Given entries Block Start

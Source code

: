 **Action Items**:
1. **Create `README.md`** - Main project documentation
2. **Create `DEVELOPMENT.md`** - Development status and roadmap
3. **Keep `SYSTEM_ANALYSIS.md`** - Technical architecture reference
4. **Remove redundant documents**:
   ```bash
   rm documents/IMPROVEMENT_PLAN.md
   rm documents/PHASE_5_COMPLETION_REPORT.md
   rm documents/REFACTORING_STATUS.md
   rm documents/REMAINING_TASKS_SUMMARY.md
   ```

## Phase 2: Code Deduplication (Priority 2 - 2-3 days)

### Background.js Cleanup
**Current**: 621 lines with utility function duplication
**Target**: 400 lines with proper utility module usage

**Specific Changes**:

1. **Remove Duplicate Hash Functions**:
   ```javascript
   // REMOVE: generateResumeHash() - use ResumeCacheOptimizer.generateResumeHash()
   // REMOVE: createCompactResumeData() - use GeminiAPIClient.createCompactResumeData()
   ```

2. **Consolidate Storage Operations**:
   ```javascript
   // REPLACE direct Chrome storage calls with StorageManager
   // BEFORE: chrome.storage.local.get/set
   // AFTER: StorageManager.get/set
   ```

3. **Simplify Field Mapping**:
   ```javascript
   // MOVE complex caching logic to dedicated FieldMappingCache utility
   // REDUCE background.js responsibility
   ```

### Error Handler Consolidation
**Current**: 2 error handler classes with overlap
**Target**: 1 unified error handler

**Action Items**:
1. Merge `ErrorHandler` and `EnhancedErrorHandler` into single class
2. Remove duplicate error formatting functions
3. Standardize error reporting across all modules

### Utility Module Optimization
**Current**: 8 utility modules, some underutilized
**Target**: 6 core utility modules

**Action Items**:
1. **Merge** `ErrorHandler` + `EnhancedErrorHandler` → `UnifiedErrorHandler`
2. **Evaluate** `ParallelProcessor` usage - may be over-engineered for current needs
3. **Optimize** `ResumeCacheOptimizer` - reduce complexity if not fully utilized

Given entries Block End

Problem description.
Output every line from the records, exactly as written.

Answer to this exercise.
Source code

: **Action Items**:
1. **Create `README.md`** - Main project documentation
2. **Create `DEVELOPMENT.md`** - Development status and roadmap
3. **Keep `SYSTEM_ANALYSIS.md`** - Technical architecture reference
4. **Remove redundant documents**:
   ```bash
   rm documents/IMPROVEMENT_PLAN.md
   rm documents/PHASE_5_COMPLETION_REPORT.md
   rm documents/REFACTORING_STATUS.md
   rm documents/REMAINING_TASKS_SUMMARY.md
   ```

## Phase 2: Code Deduplication (Priority 2 - 2-3 days)

### Background.js Cleanup
**Current**: 621 lines with utility function duplication
**Target**: 400 lines with proper utility module usage

**Specific Changes**:

1. **Remove Duplicate Hash Functions**:
   ```javascript
   // REMOVE: generateResumeHash() - use ResumeCacheOptimizer.generateResumeHash()
   // REMOVE: createCompactResumeData() - use GeminiAPIClient.createCompactResumeData()
   ```

2. **Consolidate Storage Operations**:
   ```javascript
   // REPLACE direct Chrome storage calls with StorageManager
   // BEFORE: chrome.storage.local.get/set
   // AFTER: StorageManager.get/set
   ```

3. **Simplify Field Mapping**:
   ```javascript
   // MOVE complex caching logic to dedicated FieldMappingCache utility
   // REDUCE background.js responsibility
   ```

### Error Handler Consolidation
**Current**: 2 error handler classes with overlap
**Target**: 1 unified error handler

**Action Items**:
1. Merge `ErrorHandler` and `EnhancedErrorHandler` into single class
2. Remove duplicate error formatting functions
3. Standardize error reporting across all modules

### Utility Module Optimization
**Current**: 8 utility modules, some underutilized
**Target**: 6 core utility modules

**Action Items**:
1. **Merge** `ErrorHandler` + `EnhancedErrorHandler` → `UnifiedErrorHandler`
2. **Evaluate** `ParallelProcessor` usage - may be over-engineered for current needs
3. **Optimize** `ResumeCacheOptimizer` - reduce complexity if not fully utilized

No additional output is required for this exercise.